PROBLEM REQUIREMENTS >> Write all of the entries again. Keep them exactly as they are.

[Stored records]
---

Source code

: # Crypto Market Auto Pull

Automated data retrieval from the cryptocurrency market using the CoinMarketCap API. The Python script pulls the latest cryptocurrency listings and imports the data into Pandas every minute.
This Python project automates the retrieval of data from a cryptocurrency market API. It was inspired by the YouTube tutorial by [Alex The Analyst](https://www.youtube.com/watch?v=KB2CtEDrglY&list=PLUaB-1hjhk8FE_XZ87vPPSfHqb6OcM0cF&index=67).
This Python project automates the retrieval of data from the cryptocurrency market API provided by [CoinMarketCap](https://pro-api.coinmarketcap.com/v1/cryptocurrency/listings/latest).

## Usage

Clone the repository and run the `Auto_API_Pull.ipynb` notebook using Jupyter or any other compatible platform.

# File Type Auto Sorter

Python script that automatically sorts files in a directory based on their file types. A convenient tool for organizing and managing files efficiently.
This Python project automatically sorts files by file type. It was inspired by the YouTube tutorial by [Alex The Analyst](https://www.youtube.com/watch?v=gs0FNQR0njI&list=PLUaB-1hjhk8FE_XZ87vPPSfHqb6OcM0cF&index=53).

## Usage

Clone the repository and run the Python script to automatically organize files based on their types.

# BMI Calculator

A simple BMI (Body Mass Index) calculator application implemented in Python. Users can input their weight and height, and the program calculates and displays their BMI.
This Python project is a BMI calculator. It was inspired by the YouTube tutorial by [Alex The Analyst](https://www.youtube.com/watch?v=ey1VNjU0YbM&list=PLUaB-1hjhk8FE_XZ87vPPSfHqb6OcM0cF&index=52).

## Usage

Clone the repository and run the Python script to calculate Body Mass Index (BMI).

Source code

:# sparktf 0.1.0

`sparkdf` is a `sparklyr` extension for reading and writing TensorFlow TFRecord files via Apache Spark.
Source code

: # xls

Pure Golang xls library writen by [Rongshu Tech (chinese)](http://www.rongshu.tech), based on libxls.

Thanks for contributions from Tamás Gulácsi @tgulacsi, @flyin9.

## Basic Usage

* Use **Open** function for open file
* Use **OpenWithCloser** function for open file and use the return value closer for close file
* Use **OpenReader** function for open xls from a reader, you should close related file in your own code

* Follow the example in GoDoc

---

TASK SOLUTION >>
Source code

: # Crypto Market Auto Pull

Automated data retrieval from the cryptocurrency market using the CoinMarketCap API. The Python script pulls the latest cryptocurrency listings and imports the data into Pandas every minute.
This Python project automates the retrieval of data from a cryptocurrency market API. It was inspired by the YouTube tutorial by [Alex The Analyst](https://www.youtube.com/watch?v=KB2CtEDrglY&list=PLUaB-1hjhk8FE_XZ87vPPSfHqb6OcM0cF&index=67).
This Python project automates the retrieval of data from the cryptocurrency market API provided by [CoinMarketCap](https://pro-api.coinmarketcap.com/v1/cryptocurrency/listings/latest).

## Usage

Clone the repository and run the `Auto_API_Pull.ipynb` notebook using Jupyter or any other compatible platform.

# File Type Auto Sorter

Python script that automatically sorts files in a directory based on their file types. A convenient tool for organizing and managing files efficiently.
This Python project automatically sorts files by file type. It was inspired by the YouTube tutorial by [Alex The Analyst](https://www.youtube.com/watch?v=gs0FNQR0njI&list=PLUaB-1hjhk8FE_XZ87vPPSfHqb6OcM0cF&index=53).

## Usage

Clone the repository and run the Python script to automatically organize files based on their types.

# BMI Calculator

A simple BMI (Body Mass Index) calculator application implemented in Python. Users can input their weight and height, and the program calculates and displays their BMI.
This Python project is a BMI calculator. It was inspired by the YouTube tutorial by [Alex The Analyst](https://www.youtube.com/watch?v=ey1VNjU0YbM&list=PLUaB-1hjhk8FE_XZ87vPPSfHqb6OcM0cF&index=52).

## Usage

Clone the repository and run the Python script to calculate Body Mass Index (BMI).

Source code

:# sparktf 0.1.0

`sparkdf` is a `sparklyr` extension for reading and writing TensorFlow TFRecord files via Apache Spark.
Source code

: # xls

Pure Golang xls library writen by [Rongshu Tech (chinese)](http://www.rongshu.tech), based on libxls.

Thanks for contributions from Tamás Gulácsi @tgulacsi, @flyin9.

## Basic Usage

* Use **Open** function for open file
* Use **OpenWithCloser** function for open file and use the return value closer for close file
* Use **OpenReader** function for open xls from a reader, you should close related file in your own code

* Follow the example in GoDoc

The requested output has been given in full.